### Work request
Copy out the full set of records. Keep every word the same.

Top of Records shown

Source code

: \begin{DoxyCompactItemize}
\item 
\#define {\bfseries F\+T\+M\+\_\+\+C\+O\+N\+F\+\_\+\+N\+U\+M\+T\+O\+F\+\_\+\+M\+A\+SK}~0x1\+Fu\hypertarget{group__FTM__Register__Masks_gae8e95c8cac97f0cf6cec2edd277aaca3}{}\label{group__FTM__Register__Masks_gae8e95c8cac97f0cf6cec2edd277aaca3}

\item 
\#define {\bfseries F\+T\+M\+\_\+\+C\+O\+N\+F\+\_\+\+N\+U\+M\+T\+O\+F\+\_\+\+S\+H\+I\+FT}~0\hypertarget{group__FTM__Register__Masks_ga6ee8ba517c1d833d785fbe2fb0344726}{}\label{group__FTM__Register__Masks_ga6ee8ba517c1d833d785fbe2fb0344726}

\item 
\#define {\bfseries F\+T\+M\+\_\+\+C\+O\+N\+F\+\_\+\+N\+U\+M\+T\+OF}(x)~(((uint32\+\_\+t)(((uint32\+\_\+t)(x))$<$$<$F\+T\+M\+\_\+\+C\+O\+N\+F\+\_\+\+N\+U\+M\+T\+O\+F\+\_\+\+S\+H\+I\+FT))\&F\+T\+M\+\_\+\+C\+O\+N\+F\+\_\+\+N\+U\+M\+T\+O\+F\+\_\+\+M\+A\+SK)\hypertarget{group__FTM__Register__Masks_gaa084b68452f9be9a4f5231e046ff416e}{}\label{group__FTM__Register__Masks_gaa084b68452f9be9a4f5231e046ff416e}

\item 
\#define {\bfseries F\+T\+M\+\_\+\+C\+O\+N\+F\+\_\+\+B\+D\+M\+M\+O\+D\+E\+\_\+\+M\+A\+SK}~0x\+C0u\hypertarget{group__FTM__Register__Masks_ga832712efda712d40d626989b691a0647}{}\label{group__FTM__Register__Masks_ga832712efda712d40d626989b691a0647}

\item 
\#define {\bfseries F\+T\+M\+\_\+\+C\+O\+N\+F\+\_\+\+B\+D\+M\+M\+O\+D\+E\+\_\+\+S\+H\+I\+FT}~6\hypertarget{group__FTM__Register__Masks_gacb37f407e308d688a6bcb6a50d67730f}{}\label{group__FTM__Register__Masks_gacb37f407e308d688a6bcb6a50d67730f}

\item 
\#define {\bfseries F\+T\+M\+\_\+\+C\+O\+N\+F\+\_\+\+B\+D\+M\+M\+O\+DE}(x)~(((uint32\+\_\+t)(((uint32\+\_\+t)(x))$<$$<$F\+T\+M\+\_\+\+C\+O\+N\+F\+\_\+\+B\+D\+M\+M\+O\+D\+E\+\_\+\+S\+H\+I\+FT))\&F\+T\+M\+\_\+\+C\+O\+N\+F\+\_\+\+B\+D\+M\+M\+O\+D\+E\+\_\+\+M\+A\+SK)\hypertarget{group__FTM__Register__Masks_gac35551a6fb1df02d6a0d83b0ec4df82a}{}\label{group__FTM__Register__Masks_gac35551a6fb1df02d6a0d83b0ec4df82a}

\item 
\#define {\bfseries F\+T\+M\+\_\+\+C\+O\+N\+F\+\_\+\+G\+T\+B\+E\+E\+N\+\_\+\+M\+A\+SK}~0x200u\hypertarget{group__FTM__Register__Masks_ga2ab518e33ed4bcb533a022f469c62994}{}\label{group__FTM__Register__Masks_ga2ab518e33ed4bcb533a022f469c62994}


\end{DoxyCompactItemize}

Bottom of Records shown

### Result of this exercise
Source code

: \begin{DoxyCompactItemize}
\item 
\#define {\bfseries F\+T\+M\+\_\+\+C\+O\+N\+F\+\_\+\+N\+U\+M\+T\+O\+F\+\_\+\+M\+A\+SK}~0x1\+Fu\hypertarget{group__FTM__Register__Masks_gae8e95c8cac97f0cf6cec2edd277aaca3}{}\label{group__FTM__Register__Masks_gae8e95c8cac97f0cf6cec2edd277aaca3}

\item 
\#define {\bfseries F\+T\+M\+\_\+\+C\+O\+N\+F\+\_\+\+N\+U\+M\+T\+O\+F\+\_\+\+S\+H\+I\+FT}~0\hypertarget{group__FTM__Register__Masks_ga6ee8ba517c1d833d785fbe2fb0344726}{}\label{group__FTM__Register__Masks_ga6ee8ba517c1d833d785fbe2fb0344726}

\item 
\#define {\bfseries F\+T\+M\+\_\+\+C\+O\+N\+F\+\_\+\+N\+U\+M\+T\+OF}(x)~(((uint32\+\_\+t)(((uint32\+\_\+t)(x))$<$$<$F\+T\+M\+\_\+\+C\+O\+N\+F\+\_\+\+N\+U\+M\+T\+O\+F\+\_\+\+S\+H\+I\+FT))\&F\+T\+M\+\_\+\+C\+O\+N\+F\+\_\+\+N\+U\+M\+T\+O\+F\+\_\+\+M\+A\+SK)\hypertarget{group__FTM__Register__Masks_gaa084b68452f9be9a4f5231e046ff416e}{}\label{group__FTM__Register__Masks_gaa084b68452f9be9a4f5231e046ff416e}

\item 
\#define {\bfseries F\+T\+M\+\_\+\+C\+O\+N\+F\+\_\+\+B\+D\+M\+M\+O\+D\+E\+\_\+\+M\+A\+SK}~0x\+C0u\hypertarget{group__FTM__Register__Masks_ga832712efda712d40d626989b691a0647}{}\label{group__FTM__Register__Masks_ga832712efda712d40d626989b691a0647}

\item 
\#define {\bfseries F\+T\+M\+\_\+\+C\+O\+N\+F\+\_\+\+B\+D\+M\+M\+O\+D\+E\+\_\+\+S\+H\+I\+FT}~6\hypertarget{group__FTM__Register__Masks_gacb37f407e308d688a6bcb6a50d67730f}{}\label{group__FTM__Register__Masks_gacb37f407e308d688a6bcb6a50d67730f}

\item 
\#define {\bfseries F\+T\+M\+\_\+\+C\+O\+N\+F\+\_\+\+B\+D\+M\+M\+O\+DE}(x)~(((uint32\+\_\+t)(((uint32\+\_\+t)(x))$<$$<$F\+T\+M\+\_\+\+C\+O\+N\+F\+\_\+\+B\+D\+M\+M\+O\+D\+E\+\_\+\+S\+H\+I\+FT))\&F\+T\+M\+\_\+\+C\+O\+N\+F\+\_\+\+B\+D\+M\+M\+O\+D\+E\+\_\+\+M\+A\+SK)\hypertarget{group__FTM__Register__Masks_gac35551a6fb1df02d6a0d83b0ec4df82a}{}\label{group__FTM__Register__Masks_gac35551a6fb1df02d6a0d83b0ec4df82a}

\item 
\#define {\bfseries F\+T\+M\+\_\+\+C\+O\+N\+F\+\_\+\+G\+T\+B\+E\+E\+N\+\_\+\+M\+A\+SK}~0x200u\hypertarget{group__FTM__Register__Masks_ga2ab518e33ed4bcb533a022f469c62994}{}\label{group__FTM__Register__Masks_ga2ab518e33ed4bcb533a022f469c62994}


\end{DoxyCompactItemize}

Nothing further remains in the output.